WORK REQUEST
What lines below contain the string "thing"? List them all.

[Stored data]
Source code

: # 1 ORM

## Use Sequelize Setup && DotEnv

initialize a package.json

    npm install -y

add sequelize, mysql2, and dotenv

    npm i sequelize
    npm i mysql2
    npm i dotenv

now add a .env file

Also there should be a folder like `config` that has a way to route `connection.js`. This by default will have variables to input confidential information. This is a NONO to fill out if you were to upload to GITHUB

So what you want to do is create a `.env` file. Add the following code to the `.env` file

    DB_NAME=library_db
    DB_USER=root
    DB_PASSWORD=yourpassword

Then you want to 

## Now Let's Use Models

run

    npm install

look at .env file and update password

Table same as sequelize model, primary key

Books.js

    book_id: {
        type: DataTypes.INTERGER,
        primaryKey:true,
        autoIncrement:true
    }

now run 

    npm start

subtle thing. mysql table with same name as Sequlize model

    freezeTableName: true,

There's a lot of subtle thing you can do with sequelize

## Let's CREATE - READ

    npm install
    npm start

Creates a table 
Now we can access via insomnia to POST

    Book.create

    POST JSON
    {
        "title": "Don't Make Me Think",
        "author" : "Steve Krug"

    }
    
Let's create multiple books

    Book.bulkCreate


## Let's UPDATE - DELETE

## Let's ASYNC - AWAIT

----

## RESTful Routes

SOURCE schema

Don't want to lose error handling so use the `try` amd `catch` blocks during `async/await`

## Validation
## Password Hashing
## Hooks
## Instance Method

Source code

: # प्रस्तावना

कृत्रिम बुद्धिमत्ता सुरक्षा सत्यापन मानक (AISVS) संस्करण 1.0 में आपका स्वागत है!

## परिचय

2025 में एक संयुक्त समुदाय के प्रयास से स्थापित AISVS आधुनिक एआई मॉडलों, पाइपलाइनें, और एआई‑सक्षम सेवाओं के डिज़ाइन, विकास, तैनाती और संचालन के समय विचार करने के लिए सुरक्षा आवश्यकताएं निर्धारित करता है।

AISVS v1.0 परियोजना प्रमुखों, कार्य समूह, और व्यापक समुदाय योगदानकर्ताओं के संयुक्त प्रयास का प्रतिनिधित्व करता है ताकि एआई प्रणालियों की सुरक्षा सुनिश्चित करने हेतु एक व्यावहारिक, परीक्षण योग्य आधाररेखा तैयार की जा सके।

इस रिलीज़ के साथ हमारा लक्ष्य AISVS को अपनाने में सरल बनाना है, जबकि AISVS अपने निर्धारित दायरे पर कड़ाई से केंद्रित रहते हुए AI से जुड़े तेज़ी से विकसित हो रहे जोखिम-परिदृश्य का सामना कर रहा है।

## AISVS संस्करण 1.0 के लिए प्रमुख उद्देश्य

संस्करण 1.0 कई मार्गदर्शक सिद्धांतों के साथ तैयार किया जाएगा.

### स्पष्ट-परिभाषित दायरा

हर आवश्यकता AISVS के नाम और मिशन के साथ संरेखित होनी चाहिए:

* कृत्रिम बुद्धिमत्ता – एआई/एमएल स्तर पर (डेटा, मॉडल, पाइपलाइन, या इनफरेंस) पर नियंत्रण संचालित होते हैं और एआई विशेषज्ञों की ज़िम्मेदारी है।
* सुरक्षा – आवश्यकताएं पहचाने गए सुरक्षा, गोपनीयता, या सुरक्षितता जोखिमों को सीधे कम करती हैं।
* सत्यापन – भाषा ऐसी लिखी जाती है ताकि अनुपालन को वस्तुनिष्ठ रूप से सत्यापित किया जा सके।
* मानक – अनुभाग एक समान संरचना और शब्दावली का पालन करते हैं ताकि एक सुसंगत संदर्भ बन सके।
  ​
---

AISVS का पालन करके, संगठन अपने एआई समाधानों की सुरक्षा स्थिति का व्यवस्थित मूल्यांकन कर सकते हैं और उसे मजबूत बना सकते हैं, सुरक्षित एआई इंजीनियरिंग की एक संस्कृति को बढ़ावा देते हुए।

SOLUTION TO THIS PROBLEM
subtle thing. mysql table with same name as Sequlize model
There's a lot of subtle thing you can do with sequelize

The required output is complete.